=== Begin Enclosure ===
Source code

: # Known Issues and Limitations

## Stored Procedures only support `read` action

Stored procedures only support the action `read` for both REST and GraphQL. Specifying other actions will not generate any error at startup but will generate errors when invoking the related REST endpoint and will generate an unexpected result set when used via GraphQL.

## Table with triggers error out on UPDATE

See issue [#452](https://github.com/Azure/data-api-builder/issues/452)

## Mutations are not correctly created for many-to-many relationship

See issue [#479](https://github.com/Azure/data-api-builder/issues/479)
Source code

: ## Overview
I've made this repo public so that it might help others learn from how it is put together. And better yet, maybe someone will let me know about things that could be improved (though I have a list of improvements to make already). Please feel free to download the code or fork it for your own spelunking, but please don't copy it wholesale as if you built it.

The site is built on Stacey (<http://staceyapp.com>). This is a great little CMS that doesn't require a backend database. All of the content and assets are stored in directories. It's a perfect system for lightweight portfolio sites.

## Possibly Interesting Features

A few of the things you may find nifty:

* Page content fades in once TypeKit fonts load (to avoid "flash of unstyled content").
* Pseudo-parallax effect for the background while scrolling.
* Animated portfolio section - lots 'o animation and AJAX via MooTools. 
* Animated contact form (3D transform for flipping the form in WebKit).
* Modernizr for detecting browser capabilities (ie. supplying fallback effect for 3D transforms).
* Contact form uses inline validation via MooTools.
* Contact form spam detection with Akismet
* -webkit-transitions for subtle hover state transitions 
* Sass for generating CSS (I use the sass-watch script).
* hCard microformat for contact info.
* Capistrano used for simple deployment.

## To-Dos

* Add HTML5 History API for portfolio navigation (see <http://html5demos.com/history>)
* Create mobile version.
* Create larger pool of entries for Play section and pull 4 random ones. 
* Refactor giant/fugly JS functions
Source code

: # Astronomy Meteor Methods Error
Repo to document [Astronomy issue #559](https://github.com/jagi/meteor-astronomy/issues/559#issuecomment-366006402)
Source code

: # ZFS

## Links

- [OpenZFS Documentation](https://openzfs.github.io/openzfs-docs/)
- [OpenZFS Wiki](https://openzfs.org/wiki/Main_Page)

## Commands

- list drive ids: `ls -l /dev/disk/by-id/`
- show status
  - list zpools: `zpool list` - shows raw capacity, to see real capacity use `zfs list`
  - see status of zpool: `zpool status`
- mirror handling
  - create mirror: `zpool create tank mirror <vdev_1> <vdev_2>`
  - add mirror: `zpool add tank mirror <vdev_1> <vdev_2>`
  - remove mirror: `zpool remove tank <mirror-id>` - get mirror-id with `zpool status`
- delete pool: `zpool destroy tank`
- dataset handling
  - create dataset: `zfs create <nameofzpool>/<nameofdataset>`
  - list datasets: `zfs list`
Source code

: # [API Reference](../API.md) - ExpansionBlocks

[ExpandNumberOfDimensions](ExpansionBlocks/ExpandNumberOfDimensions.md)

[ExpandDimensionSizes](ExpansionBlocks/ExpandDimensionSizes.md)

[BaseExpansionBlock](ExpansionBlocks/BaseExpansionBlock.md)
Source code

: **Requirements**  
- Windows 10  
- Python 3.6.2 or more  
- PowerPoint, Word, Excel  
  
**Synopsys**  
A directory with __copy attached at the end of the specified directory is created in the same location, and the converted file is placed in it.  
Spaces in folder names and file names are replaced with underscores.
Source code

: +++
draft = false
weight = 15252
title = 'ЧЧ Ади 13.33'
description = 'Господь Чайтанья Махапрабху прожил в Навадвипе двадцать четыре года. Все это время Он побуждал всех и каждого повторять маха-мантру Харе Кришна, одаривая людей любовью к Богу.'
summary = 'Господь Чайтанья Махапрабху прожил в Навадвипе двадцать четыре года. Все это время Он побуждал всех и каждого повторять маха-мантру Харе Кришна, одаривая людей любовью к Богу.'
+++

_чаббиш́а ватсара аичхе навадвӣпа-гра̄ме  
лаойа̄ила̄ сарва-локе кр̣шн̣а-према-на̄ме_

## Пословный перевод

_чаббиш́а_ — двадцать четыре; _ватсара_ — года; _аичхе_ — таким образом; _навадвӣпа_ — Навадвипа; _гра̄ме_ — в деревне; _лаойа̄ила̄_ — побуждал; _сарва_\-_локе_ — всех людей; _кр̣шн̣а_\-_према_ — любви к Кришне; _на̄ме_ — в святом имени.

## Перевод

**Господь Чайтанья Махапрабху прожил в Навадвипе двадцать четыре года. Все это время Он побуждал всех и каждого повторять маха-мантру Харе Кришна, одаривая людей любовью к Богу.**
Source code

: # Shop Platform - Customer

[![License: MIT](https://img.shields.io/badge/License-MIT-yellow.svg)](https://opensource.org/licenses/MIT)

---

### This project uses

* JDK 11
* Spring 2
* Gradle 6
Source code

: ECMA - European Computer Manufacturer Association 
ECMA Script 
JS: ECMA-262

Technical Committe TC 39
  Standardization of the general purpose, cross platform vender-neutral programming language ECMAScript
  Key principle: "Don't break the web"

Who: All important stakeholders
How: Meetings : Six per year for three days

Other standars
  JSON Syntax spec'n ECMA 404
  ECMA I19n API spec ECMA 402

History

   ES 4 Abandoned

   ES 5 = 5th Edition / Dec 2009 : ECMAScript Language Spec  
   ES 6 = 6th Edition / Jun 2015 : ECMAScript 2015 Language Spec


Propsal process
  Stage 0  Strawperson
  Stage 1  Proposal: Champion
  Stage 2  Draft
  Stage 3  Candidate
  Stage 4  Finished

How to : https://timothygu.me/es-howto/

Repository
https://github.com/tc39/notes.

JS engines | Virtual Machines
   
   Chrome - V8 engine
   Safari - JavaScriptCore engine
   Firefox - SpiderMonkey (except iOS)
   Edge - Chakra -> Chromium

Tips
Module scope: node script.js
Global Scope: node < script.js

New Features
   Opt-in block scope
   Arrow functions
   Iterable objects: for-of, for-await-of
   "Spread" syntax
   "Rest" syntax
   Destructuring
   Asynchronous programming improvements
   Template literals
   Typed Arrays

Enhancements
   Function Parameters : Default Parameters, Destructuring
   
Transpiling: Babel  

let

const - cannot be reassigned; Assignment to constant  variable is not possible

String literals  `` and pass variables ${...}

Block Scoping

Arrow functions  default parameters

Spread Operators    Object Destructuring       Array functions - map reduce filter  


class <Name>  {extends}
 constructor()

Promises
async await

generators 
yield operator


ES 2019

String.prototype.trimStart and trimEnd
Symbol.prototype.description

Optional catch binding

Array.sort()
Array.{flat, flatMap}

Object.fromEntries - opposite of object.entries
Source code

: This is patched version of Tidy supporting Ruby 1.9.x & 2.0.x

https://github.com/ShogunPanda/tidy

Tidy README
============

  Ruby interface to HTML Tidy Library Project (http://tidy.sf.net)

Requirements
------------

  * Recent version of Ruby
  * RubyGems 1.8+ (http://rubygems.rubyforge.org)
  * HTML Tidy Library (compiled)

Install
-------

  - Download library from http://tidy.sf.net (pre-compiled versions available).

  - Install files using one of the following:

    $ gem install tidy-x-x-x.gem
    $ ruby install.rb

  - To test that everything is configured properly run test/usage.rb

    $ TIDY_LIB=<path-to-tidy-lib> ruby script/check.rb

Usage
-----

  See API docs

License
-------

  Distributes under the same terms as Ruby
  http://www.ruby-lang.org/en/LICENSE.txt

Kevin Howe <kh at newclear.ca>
=== End Enclosure ===
*Problem*: Transcribe the full listing, word for word.

*Answer below*:
Source code

: # Known Issues and Limitations

## Stored Procedures only support `read` action

Stored procedures only support the action `read` for both REST and GraphQL. Specifying other actions will not generate any error at startup but will generate errors when invoking the related REST endpoint and will generate an unexpected result set when used via GraphQL.

## Table with triggers error out on UPDATE

See issue [#452](https://github.com/Azure/data-api-builder/issues/452)

## Mutations are not correctly created for many-to-many relationship

See issue [#479](https://github.com/Azure/data-api-builder/issues/479)
Source code

: ## Overview
I've made this repo public so that it might help others learn from how it is put together. And better yet, maybe someone will let me know about things that could be improved (though I have a list of improvements to make already). Please feel free to download the code or fork it for your own spelunking, but please don't copy it wholesale as if you built it.

The site is built on Stacey (<http://staceyapp.com>). This is a great little CMS that doesn't require a backend database. All of the content and assets are stored in directories. It's a perfect system for lightweight portfolio sites.

## Possibly Interesting Features

A few of the things you may find nifty:

* Page content fades in once TypeKit fonts load (to avoid "flash of unstyled content").
* Pseudo-parallax effect for the background while scrolling.
* Animated portfolio section - lots 'o animation and AJAX via MooTools. 
* Animated contact form (3D transform for flipping the form in WebKit).
* Modernizr for detecting browser capabilities (ie. supplying fallback effect for 3D transforms).
* Contact form uses inline validation via MooTools.
* Contact form spam detection with Akismet
* -webkit-transitions for subtle hover state transitions 
* Sass for generating CSS (I use the sass-watch script).
* hCard microformat for contact info.
* Capistrano used for simple deployment.

## To-Dos

* Add HTML5 History API for portfolio navigation (see <http://html5demos.com/history>)
* Create mobile version.
* Create larger pool of entries for Play section and pull 4 random ones. 
* Refactor giant/fugly JS functions
Source code

: # Astronomy Meteor Methods Error
Repo to document [Astronomy issue #559](https://github.com/jagi/meteor-astronomy/issues/559#issuecomment-366006402)
Source code

: # ZFS

## Links

- [OpenZFS Documentation](https://openzfs.github.io/openzfs-docs/)
- [OpenZFS Wiki](https://openzfs.org/wiki/Main_Page)

## Commands

- list drive ids: `ls -l /dev/disk/by-id/`
- show status
  - list zpools: `zpool list` - shows raw capacity, to see real capacity use `zfs list`
  - see status of zpool: `zpool status`
- mirror handling
  - create mirror: `zpool create tank mirror <vdev_1> <vdev_2>`
  - add mirror: `zpool add tank mirror <vdev_1> <vdev_2>`
  - remove mirror: `zpool remove tank <mirror-id>` - get mirror-id with `zpool status`
- delete pool: `zpool destroy tank`
- dataset handling
  - create dataset: `zfs create <nameofzpool>/<nameofdataset>`
  - list datasets: `zfs list`
Source code

: # [API Reference](../API.md) - ExpansionBlocks

[ExpandNumberOfDimensions](ExpansionBlocks/ExpandNumberOfDimensions.md)

[ExpandDimensionSizes](ExpansionBlocks/ExpandDimensionSizes.md)

[BaseExpansionBlock](ExpansionBlocks/BaseExpansionBlock.md)
Source code

: **Requirements**  
- Windows 10  
- Python 3.6.2 or more  
- PowerPoint, Word, Excel  
  
**Synopsys**  
A directory with __copy attached at the end of the specified directory is created in the same location, and the converted file is placed in it.  
Spaces in folder names and file names are replaced with underscores.
Source code

: +++
draft = false
weight = 15252
title = 'ЧЧ Ади 13.33'
description = 'Господь Чайтанья Махапрабху прожил в Навадвипе двадцать четыре года. Все это время Он побуждал всех и каждого повторять маха-мантру Харе Кришна, одаривая людей любовью к Богу.'
summary = 'Господь Чайтанья Махапрабху прожил в Навадвипе двадцать четыре года. Все это время Он побуждал всех и каждого повторять маха-мантру Харе Кришна, одаривая людей любовью к Богу.'
+++

_чаббиш́а ватсара аичхе навадвӣпа-гра̄ме  
лаойа̄ила̄ сарва-локе кр̣шн̣а-према-на̄ме_

## Пословный перевод

_чаббиш́а_ — двадцать четыре; _ватсара_ — года; _аичхе_ — таким образом; _навадвӣпа_ — Навадвипа; _гра̄ме_ — в деревне; _лаойа̄ила̄_ — побуждал; _сарва_\-_локе_ — всех людей; _кр̣шн̣а_\-_према_ — любви к Кришне; _на̄ме_ — в святом имени.

## Перевод

**Господь Чайтанья Махапрабху прожил в Навадвипе двадцать четыре года. Все это время Он побуждал всех и каждого повторять маха-мантру Харе Кришна, одаривая людей любовью к Богу.**
Source code

: # Shop Platform - Customer

[![License: MIT](https://img.shields.io/badge/License-MIT-yellow.svg)](https://opensource.org/licenses/MIT)

---

### This project uses

* JDK 11
* Spring 2
* Gradle 6
Source code

: ECMA - European Computer Manufacturer Association 
ECMA Script 
JS: ECMA-262

Technical Committe TC 39
  Standardization of the general purpose, cross platform vender-neutral programming language ECMAScript
  Key principle: "Don't break the web"

Who: All important stakeholders
How: Meetings : Six per year for three days

Other standars
  JSON Syntax spec'n ECMA 404
  ECMA I19n API spec ECMA 402

History

   ES 4 Abandoned

   ES 5 = 5th Edition / Dec 2009 : ECMAScript Language Spec  
   ES 6 = 6th Edition / Jun 2015 : ECMAScript 2015 Language Spec


Propsal process
  Stage 0  Strawperson
  Stage 1  Proposal: Champion
  Stage 2  Draft
  Stage 3  Candidate
  Stage 4  Finished

How to : https://timothygu.me/es-howto/

Repository
https://github.com/tc39/notes.

JS engines | Virtual Machines
   
   Chrome - V8 engine
   Safari - JavaScriptCore engine
   Firefox - SpiderMonkey (except iOS)
   Edge - Chakra -> Chromium

Tips
Module scope: node script.js
Global Scope: node < script.js

New Features
   Opt-in block scope
   Arrow functions
   Iterable objects: for-of, for-await-of
   "Spread" syntax
   "Rest" syntax
   Destructuring
   Asynchronous programming improvements
   Template literals
   Typed Arrays

Enhancements
   Function Parameters : Default Parameters, Destructuring
   
Transpiling: Babel  

let

const - cannot be reassigned; Assignment to constant  variable is not possible

String literals  `` and pass variables ${...}

Block Scoping

Arrow functions  default parameters

Spread Operators    Object Destructuring       Array functions - map reduce filter  


class <Name>  {extends}
 constructor()

Promises
async await

generators 
yield operator


ES 2019

String.prototype.trimStart and trimEnd
Symbol.prototype.description

Optional catch binding

Array.sort()
Array.{flat, flatMap}

Object.fromEntries - opposite of object.entries
Source code

: This is patched version of Tidy supporting Ruby 1.9.x & 2.0.x

https://github.com/ShogunPanda/tidy

Tidy README
============

  Ruby interface to HTML Tidy Library Project (http://tidy.sf.net)

Requirements
------------

  * Recent version of Ruby
  * RubyGems 1.8+ (http://rubygems.rubyforge.org)
  * HTML Tidy Library (compiled)

Install
-------

  - Download library from http://tidy.sf.net (pre-compiled versions available).

  - Install files using one of the following:

    $ gem install tidy-x-x-x.gem
    $ ruby install.rb

  - To test that everything is configured properly run test/usage.rb

    $ TIDY_LIB=<path-to-tidy-lib> ruby script/check.rb

Usage
-----

  See API docs

License
-------

  Distributes under the same terms as Ruby
  http://www.ruby-lang.org/en/LICENSE.txt

Kevin Howe <kh at newclear.ca>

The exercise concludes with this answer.